■ **Recorded information**
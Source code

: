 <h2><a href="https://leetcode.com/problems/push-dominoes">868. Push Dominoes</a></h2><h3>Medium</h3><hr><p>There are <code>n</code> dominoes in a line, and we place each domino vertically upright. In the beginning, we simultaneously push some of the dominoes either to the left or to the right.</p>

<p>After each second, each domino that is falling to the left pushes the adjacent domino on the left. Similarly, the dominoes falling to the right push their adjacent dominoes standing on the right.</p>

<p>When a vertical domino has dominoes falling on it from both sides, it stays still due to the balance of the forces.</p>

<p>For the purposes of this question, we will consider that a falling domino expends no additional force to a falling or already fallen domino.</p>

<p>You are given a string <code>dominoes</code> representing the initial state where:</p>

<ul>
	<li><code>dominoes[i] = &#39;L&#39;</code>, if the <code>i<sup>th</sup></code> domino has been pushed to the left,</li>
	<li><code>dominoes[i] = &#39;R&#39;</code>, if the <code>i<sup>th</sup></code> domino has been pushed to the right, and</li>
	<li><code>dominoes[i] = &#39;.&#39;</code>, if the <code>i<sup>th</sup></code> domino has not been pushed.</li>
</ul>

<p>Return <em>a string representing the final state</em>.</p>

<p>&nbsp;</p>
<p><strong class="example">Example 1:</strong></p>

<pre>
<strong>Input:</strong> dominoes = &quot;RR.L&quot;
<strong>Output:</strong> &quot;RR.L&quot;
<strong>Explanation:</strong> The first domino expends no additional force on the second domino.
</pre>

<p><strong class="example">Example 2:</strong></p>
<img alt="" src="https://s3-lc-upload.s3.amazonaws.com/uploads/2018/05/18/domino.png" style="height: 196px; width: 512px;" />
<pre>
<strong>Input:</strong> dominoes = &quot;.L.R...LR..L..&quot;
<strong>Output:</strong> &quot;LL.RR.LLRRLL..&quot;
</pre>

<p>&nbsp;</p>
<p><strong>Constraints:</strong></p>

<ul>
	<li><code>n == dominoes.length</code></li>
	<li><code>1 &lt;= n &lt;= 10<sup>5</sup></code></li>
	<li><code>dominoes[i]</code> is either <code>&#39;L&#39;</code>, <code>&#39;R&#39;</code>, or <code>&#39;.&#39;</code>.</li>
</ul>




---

■ **Work to complete**
Print, exactly as written, the first line of the records above and each line after it until the line with "<p>When a vertical", which is printed too.

■ **Solution for this problem**
Source code

: <h2><a href="https://leetcode.com/problems/push-dominoes">868. Push Dominoes</a></h2><h3>Medium</h3><hr><p>There are <code>n</code> dominoes in a line, and we place each domino vertically upright. In the beginning, we simultaneously push some of the dominoes either to the left or to the right.</p>

<p>After each second, each domino that is falling to the left pushes the adjacent domino on the left. Similarly, the dominoes falling to the right push their adjacent dominoes standing on the right.</p>

<p>When a vertical domino has dominoes falling on it from both sides, it stays still due to the balance of the forces.</p>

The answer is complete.